Separating Devon and Somerset from South Wales, the Bristol Channel extends from the lower estuary of the Severn into the North Atlantic Ocean. At its widest point, it is over 30 kilometres across. Much of the coastline of the Bristol Channel is heritage coastline. Entering Bristol Channel is between Hartland Point and Saint Govan`s Head. Historically, the Channel was important for shipping and even today it remains a major shipping corridor. The Bristol Channel Pilot Cutter was also developed as a special vessel for sailing the Channel.

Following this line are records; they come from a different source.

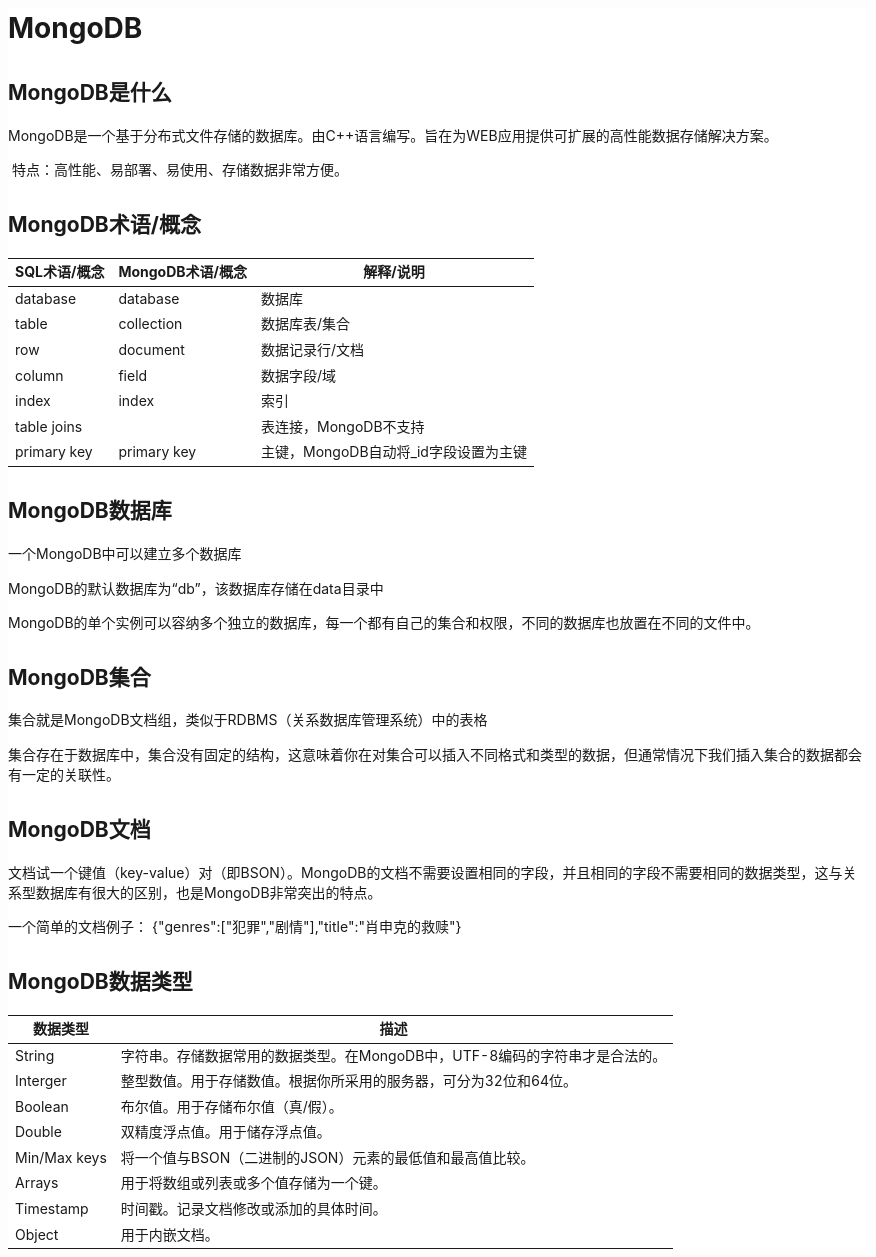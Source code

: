 # MongoDB

## MongoDB是什么

MongoDB是一个基于分布式文件存储的数据库。由C++语言编写。旨在为WEB应用提供可扩展的高性能数据存储解决方案。

​	特点：高性能、易部署、易使用、存储数据非常方便。

## MongoDB术语/概念

| SQL术语/概念 | MongoDB术语/概念 | 解释/说明                            |
| ------------ | ---------------- | ------------------------------------ |
| database     | database         | 数据库                               |
| table        | collection       | 数据库表/集合                        |
| row          | document         | 数据记录行/文档                      |
| column       | field            | 数据字段/域                          |
| index        | index            | 索引                                 |
| table joins  |                  | 表连接，MongoDB不支持                |
| primary key  | primary key      | 主键，MongoDB自动将_id字段设置为主键 |

## MongoDB数据库

一个MongoDB中可以建立多个数据库

MongoDB的默认数据库为“db”，该数据库存储在data目录中

MongoDB的单个实例可以容纳多个独立的数据库，每一个都有自己的集合和权限，不同的数据库也放置在不同的文件中。

## MongoDB集合

集合就是MongoDB文档组，类似于RDBMS（关系数据库管理系统）中的表格

集合存在于数据库中，集合没有固定的结构，这意味着你在对集合可以插入不同格式和类型的数据，但通常情况下我们插入集合的数据都会有一定的关联性。

## MongoDB文档

文档试一个键值（key-value）对（即BSON）。MongoDB的文档不需要设置相同的字段，并且相同的字段不需要相同的数据类型，这与关系型数据库有很大的区别，也是MongoDB非常突出的特点。

一个简单的文档例子：    {"genres":["犯罪","剧情"],"title":"肖申克的救赎"}

## MongoDB数据类型

| 数据类型           | 描述                                                         |
| ------------------ | ------------------------------------------------------------ |
| String             | 字符串。存储数据常用的数据类型。在MongoDB中，UTF-8编码的字符串才是合法的。 |
| Interger           | 整型数值。用于存储数值。根据你所采用的服务器，可分为32位和64位。 |
| Boolean            | 布尔值。用于存储布尔值（真/假）。                            |
| Double             | 双精度浮点值。用于储存浮点值。                               |
| Min/Max keys       | 将一个值与BSON（二进制的JSON）元素的最低值和最高值比较。     |
| Arrays             | 用于将数组或列表或多个值存储为一个键。                       |
| Timestamp          | 时间戳。记录文档修改或添加的具体时间。                       |
| Object             | 用于内嵌文档。                                               |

The weather around the Bristol Channel can be extremely unpredictable and back in 1607 there was a devastating flood that affected the Bristol Channel and Burnham-on-Sea. It was reported that many `Persons were drown`d and much Cattle and Goods were lost: the water in the Church was five feet high and the greatest part lay on the ground about ten days`. Whether this was as a result of a storm, tsunami or other weather occurrence remains unknown to this date.

The Bristol Channel contains a number of hazards, including fierce tides and shallow banks. There is a tidal range approaching 14 metres and many harbours are unapproachable when onshore conditions are strong. There are also shifting sandbanks and rock hazards. Although there are many anchorage points along the channel, the large tidal range means that many dry out and are only accessible for two hours around high water.

At Bideford Bar, lying off the common mouth of the River Taw and River Torridge, the currents are strong. Local knowledge is essential when navigating over the bar as the bar changes constantly and ground swells can cause steep seas in this area. Near Bideford, there is a road bridge that allows vertical clearance of up to 24 metres.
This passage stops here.